How the Web Crawler processes URLs

Knowing how the Web Crawler processes URLs helps you understand where a new plug-in fits in, because the URL processing is accomplished by a series of plug-ins.

Each URL is processed by a thread in the following manner:

The processing flow is as follows:
  1. The scheduler determines which URL should be fetched (this step is not shown in the diagram).
  2. Fetch: A Protocol plug-in (such as the protocol-httpclient plug-in) fetches the bytes for a URL and places them in a Content object.
  3. In-crawl Auth: An Authenticator plug-in can determine whether form-based authentication is required. If so, a specific login URL can be fetched, as shown in the diagram.
  4. Parse: A Parse plug-in parses the content (the Content object ) and generates a Parse object. It also extracts outlinks. For example, the parse-html plug-in uses the Neko library to extract the DOM representation of a HTML page.
  5. Filter: ParseFilter plug-ins do additional processing on raw and parsed content, because these plug-ins have access to both the Content and Parse objects from a particular page.

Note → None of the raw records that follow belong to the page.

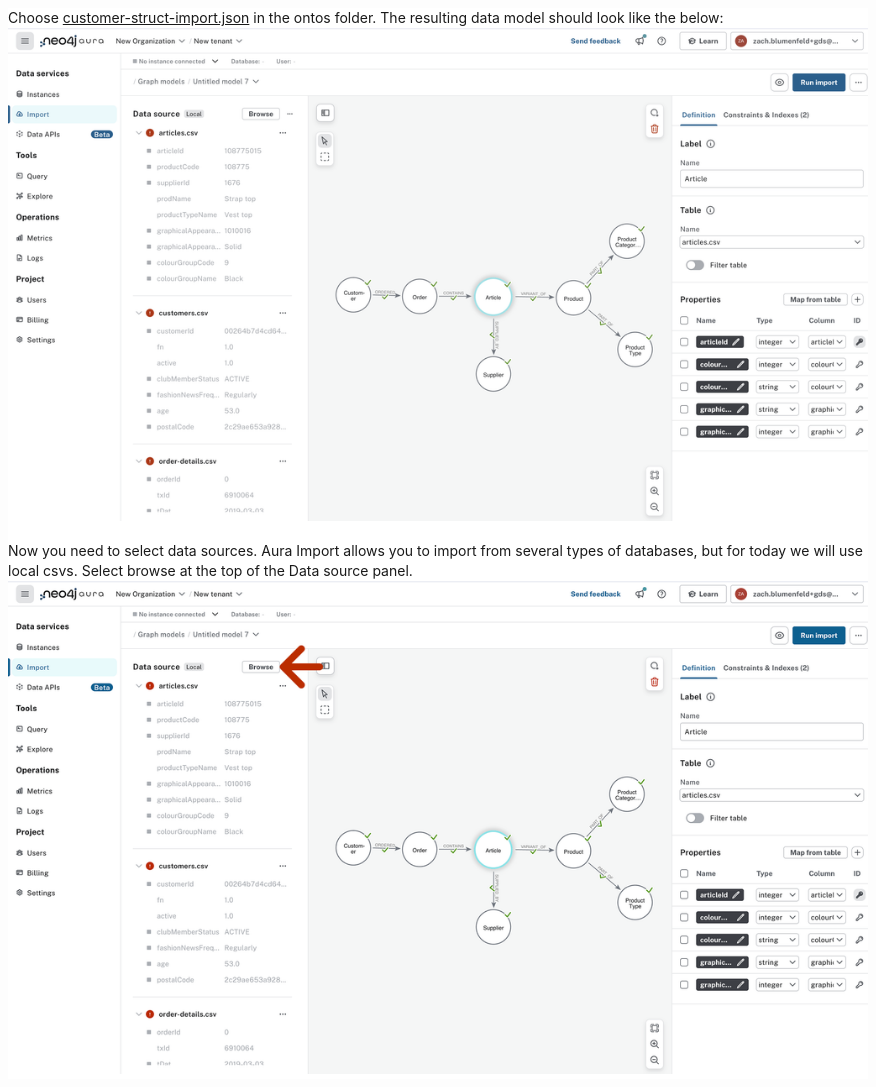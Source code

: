 Choose [customer-struct-import.json](ontos/customer-struct-import.json) in the ontos folder. The resulting data model should look like the below:
![](img/struct-ingest-2-see-model.png)

Now you need to select data sources.  Aura Import allows you to import from several types of databases, but for today we will use local csvs. Select browse at the top of the Data source panel.
![](img/struct-ingest-3-get-sources.png)
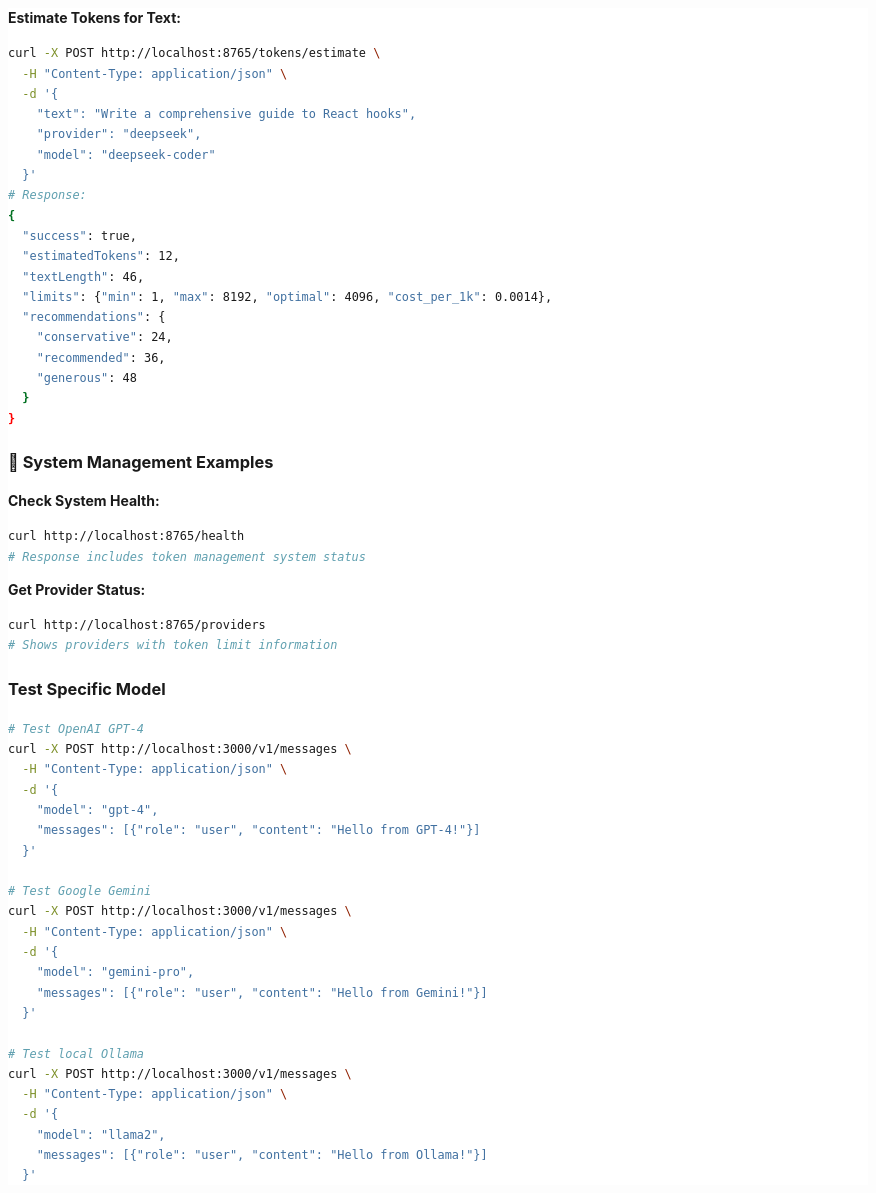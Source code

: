 **Estimate Tokens for Text:**
```bash
curl -X POST http://localhost:8765/tokens/estimate \
  -H "Content-Type: application/json" \
  -d '{
    "text": "Write a comprehensive guide to React hooks",
    "provider": "deepseek",
    "model": "deepseek-coder"
  }'
# Response:
{
  "success": true,
  "estimatedTokens": 12,
  "textLength": 46,
  "limits": {"min": 1, "max": 8192, "optimal": 4096, "cost_per_1k": 0.0014},
  "recommendations": {
    "conservative": 24,
    "recommended": 36,
    "generous": 48
  }
}
```

### 🔧 **System Management Examples**

**Check System Health:**
```bash
curl http://localhost:8765/health
# Response includes token management system status
```

**Get Provider Status:**
```bash
curl http://localhost:8765/providers
# Shows providers with token limit information
```

### Test Specific Model

```bash
# Test OpenAI GPT-4
curl -X POST http://localhost:3000/v1/messages \
  -H "Content-Type: application/json" \
  -d '{
    "model": "gpt-4",
    "messages": [{"role": "user", "content": "Hello from GPT-4!"}]
  }'

# Test Google Gemini
curl -X POST http://localhost:3000/v1/messages \
  -H "Content-Type: application/json" \
  -d '{
    "model": "gemini-pro",
    "messages": [{"role": "user", "content": "Hello from Gemini!"}]
  }'

# Test local Ollama
curl -X POST http://localhost:3000/v1/messages \
  -H "Content-Type: application/json" \
  -d '{
    "model": "llama2",
    "messages": [{"role": "user", "content": "Hello from Ollama!"}]
  }'
```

For example, the endeca-xpath-filter plug-in (if activated) uses XPath expressions to prune documents.
  6. Generate: A record is generated and written to the record output file. In addition, any outlinks are queued by the scheduler to be fetched.
In the processing flow, the sample htmlmetatags plug-in would be part of step 5, because it does additional processing of the parsed content.